→ **Exercise objective**:
Your answer should be every line from the records that contains "variances".

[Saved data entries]
*-*-*

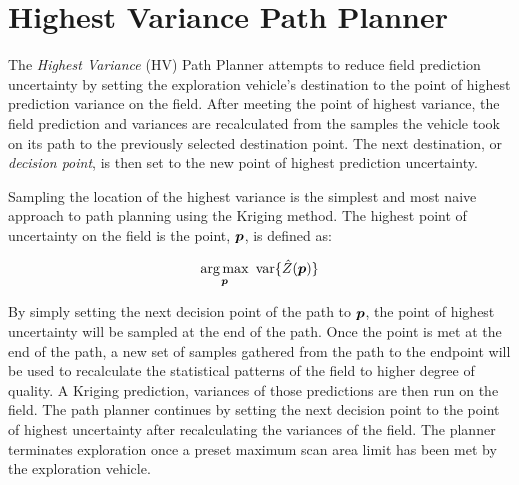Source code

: \section{Highest Variance Path Planner} \label{sec:nhvpp}
The \textit{Highest Variance} (HV) Path Planner attempts to reduce field prediction uncertainty by setting the exploration vehicle's destination to the point of highest prediction variance on the field. After meeting the point of highest variance, the field prediction and variances are recalculated from the samples the vehicle took on its path to the previously selected destination point. The next destination, or \textit{decision point}, is then set to the new point of highest prediction uncertainty.

Sampling the location of the highest variance is the simplest and most naive approach to path planning using the Kriging method. The highest point of uncertainty on the field is the point, ${\it{\boldsymbol{p}}}$, is defined as:

\begin{equation}
\argmax_{\vect{p}} \ \text{var}\{\hat{Z}(\vect{p})\}
\end{equation}

By simply setting the next decision point of the path to ${\it{\boldsymbol{p}}}$, the point of highest uncertainty will be sampled at the end of the path. Once the point is met at the end of the path, a new set of samples gathered from the path to the endpoint will be used to recalculate the statistical patterns of the field to higher degree of quality. A Kriging prediction, variances of those predictions are then run on the field. The path planner continues by setting the next decision point to the point of highest uncertainty after recalculating the variances of the field. The planner terminates exploration once a preset maximum scan area limit has been met by the exploration vehicle.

*-*-*

→ **Exercise result**:
The \textit{Highest Variance} (HV) Path Planner attempts to reduce field prediction uncertainty by setting the exploration vehicle's destination to the point of highest prediction variance on the field. After meeting the point of highest variance, the field prediction and variances are recalculated from the samples the vehicle took on its path to the previously selected destination point. The next destination, or \textit{decision point}, is then set to the new point of highest prediction uncertainty.
By simply setting the next decision point of the path to ${\it{\boldsymbol{p}}}$, the point of highest uncertainty will be sampled at the end of the path. Once the point is met at the end of the path, a new set of samples gathered from the path to the endpoint will be used to recalculate the statistical patterns of the field to higher degree of quality. A Kriging prediction, variances of those predictions are then run on the field. The path planner continues by setting the next decision point to the point of highest uncertainty after recalculating the variances of the field. The planner terminates exploration once a preset maximum scan area limit has been met by the exploration vehicle.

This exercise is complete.